Keep only those lines of the records that include the string "inspect".

* _Stored data entries_:
*** Begin section ***

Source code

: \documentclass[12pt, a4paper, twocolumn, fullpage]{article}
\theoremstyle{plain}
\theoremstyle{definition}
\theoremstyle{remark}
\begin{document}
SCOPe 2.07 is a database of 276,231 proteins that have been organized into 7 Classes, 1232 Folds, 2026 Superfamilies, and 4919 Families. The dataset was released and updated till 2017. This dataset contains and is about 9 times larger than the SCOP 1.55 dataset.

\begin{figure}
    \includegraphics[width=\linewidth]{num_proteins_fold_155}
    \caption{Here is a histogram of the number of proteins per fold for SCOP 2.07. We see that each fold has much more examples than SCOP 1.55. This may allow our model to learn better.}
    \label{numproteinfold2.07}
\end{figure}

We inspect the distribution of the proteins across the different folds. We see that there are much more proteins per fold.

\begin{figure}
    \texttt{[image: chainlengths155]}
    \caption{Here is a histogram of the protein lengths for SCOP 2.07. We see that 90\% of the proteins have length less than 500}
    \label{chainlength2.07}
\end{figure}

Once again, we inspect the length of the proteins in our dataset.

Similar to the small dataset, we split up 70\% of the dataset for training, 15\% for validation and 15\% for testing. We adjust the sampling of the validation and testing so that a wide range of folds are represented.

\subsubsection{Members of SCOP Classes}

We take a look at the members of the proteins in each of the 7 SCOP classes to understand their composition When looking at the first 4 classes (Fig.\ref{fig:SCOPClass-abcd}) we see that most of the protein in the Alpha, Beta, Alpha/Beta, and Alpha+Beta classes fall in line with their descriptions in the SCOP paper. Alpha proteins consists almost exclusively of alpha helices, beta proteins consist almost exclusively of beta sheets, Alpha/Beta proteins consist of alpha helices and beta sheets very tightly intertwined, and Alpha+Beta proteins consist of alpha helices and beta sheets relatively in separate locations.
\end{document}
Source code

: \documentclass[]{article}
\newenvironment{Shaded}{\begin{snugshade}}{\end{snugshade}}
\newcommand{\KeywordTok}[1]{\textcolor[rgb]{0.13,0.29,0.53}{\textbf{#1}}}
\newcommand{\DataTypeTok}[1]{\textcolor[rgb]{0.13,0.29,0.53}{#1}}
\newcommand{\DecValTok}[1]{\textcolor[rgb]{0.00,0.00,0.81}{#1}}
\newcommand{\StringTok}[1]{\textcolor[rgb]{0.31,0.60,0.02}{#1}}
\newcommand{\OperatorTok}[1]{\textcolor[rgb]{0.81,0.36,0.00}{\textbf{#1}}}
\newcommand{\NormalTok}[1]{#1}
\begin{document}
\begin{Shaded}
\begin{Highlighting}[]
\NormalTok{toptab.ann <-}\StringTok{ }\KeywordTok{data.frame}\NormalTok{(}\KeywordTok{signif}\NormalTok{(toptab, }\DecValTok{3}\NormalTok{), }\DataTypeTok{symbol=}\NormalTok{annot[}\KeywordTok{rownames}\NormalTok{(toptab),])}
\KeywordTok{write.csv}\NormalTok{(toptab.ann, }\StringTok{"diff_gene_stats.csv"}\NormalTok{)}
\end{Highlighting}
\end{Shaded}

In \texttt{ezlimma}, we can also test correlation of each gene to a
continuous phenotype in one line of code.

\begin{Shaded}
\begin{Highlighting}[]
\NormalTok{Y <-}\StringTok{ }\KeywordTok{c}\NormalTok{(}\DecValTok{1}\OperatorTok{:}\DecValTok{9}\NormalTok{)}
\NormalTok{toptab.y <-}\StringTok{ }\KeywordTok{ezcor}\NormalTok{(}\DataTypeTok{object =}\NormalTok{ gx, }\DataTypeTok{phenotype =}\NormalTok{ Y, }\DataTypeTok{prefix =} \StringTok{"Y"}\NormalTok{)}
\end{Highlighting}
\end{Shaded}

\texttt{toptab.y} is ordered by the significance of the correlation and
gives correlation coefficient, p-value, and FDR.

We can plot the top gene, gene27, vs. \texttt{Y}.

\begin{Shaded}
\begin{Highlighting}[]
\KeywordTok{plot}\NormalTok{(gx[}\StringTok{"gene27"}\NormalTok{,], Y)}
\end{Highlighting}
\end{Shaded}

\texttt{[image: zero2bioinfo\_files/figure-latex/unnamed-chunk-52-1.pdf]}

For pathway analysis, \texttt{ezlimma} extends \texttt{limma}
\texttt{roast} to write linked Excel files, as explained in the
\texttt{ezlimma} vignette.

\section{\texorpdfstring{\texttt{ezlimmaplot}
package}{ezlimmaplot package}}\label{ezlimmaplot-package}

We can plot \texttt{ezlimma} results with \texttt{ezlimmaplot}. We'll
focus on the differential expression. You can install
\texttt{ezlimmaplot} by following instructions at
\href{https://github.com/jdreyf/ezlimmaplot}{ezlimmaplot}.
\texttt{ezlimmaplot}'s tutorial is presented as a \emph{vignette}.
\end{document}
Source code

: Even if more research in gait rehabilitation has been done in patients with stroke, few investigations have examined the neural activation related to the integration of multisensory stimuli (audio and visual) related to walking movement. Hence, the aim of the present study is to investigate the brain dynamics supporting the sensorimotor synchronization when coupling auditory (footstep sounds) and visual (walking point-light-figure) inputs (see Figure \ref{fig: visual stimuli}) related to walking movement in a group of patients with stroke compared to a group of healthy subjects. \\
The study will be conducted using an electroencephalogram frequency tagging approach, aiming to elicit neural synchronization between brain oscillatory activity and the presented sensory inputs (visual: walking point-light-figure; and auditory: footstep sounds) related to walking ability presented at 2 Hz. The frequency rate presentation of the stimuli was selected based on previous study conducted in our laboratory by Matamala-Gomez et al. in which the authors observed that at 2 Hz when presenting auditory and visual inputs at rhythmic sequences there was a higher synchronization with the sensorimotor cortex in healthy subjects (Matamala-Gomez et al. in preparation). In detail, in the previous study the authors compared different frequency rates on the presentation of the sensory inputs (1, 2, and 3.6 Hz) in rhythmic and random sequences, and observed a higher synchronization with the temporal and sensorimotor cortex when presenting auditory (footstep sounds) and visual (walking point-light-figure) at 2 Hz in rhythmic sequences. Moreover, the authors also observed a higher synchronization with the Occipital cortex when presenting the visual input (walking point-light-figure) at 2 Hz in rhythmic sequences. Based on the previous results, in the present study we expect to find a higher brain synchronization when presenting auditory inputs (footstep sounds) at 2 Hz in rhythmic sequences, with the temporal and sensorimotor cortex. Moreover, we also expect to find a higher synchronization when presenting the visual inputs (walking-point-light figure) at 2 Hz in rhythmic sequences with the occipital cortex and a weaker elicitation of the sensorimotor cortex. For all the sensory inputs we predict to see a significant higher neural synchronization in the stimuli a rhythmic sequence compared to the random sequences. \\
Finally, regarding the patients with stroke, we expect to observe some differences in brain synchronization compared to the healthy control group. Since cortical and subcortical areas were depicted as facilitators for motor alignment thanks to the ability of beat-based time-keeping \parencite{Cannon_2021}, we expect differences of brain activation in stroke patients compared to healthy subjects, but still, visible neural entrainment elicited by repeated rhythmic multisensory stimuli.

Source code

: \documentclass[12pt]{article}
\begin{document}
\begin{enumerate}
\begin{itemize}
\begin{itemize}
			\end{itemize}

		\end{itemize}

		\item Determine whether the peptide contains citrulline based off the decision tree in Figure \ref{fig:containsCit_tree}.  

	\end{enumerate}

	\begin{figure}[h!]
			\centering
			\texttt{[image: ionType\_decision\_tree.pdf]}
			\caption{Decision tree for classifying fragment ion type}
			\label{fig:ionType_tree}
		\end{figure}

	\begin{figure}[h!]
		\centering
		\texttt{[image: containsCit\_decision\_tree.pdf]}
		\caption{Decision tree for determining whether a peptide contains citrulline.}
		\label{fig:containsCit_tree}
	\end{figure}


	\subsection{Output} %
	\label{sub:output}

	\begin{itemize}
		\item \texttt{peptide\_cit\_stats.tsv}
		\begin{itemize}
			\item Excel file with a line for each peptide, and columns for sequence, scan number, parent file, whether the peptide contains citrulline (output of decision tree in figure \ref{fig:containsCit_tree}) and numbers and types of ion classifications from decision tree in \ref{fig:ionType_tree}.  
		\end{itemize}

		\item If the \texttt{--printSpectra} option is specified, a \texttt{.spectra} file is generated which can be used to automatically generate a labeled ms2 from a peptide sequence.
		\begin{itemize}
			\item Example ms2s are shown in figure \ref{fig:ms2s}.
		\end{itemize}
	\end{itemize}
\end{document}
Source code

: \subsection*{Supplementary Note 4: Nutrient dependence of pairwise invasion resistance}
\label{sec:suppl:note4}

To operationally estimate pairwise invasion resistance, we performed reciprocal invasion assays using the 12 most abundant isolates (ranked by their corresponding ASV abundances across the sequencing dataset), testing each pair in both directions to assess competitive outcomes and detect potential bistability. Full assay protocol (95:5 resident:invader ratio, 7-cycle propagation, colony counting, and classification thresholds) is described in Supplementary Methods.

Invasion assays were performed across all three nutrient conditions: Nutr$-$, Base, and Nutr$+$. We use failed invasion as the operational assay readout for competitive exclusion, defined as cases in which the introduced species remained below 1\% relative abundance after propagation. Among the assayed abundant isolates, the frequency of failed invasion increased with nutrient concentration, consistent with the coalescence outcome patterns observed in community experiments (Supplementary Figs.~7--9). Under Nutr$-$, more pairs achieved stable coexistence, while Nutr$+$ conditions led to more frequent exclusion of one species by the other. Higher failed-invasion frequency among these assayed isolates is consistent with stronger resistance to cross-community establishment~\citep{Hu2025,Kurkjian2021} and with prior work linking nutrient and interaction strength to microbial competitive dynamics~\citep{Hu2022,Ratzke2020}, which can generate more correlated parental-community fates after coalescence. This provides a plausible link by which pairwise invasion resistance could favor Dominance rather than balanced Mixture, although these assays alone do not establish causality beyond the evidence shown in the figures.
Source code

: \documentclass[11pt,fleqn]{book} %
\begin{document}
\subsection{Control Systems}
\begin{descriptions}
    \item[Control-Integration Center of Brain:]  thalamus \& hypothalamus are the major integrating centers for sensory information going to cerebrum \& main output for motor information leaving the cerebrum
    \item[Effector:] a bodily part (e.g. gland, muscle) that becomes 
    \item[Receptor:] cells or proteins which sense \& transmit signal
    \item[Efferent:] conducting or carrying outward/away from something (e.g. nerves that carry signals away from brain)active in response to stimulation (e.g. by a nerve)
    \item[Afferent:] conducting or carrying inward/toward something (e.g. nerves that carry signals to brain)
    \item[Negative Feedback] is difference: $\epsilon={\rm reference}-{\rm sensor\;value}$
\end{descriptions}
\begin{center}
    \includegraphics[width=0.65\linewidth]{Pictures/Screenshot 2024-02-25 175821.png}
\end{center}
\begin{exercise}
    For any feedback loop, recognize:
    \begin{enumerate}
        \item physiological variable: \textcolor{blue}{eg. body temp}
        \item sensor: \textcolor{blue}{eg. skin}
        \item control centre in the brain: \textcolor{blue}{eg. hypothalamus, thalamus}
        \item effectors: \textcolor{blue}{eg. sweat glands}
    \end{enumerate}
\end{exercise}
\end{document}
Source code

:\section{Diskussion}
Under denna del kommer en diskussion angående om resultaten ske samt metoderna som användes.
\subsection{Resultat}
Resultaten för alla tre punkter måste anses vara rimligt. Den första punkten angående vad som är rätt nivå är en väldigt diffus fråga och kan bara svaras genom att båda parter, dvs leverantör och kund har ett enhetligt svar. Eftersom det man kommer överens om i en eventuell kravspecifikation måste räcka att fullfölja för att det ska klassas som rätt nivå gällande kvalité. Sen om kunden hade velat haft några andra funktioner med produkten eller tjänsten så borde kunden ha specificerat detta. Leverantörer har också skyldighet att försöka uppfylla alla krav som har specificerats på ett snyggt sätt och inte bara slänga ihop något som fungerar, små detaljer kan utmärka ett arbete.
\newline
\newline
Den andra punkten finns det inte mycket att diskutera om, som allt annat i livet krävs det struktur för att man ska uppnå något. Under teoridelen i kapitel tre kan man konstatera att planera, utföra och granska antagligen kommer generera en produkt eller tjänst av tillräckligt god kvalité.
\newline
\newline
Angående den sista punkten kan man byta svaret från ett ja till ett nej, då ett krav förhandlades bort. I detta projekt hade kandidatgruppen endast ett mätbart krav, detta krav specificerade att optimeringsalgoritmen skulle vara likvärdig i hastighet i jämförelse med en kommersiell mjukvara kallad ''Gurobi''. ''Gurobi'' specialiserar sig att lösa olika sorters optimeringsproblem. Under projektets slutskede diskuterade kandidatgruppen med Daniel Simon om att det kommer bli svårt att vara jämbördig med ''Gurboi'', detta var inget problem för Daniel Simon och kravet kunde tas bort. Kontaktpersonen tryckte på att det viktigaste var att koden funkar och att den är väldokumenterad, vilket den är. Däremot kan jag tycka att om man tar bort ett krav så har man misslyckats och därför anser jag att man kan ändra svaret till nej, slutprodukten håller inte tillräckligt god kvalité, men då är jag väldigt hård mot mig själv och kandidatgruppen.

*** End section ***

* _Written answer_:
We inspect the distribution of the proteins across the different folds. We see that there are much more proteins per fold.
Once again, we inspect the length of the proteins in our dataset.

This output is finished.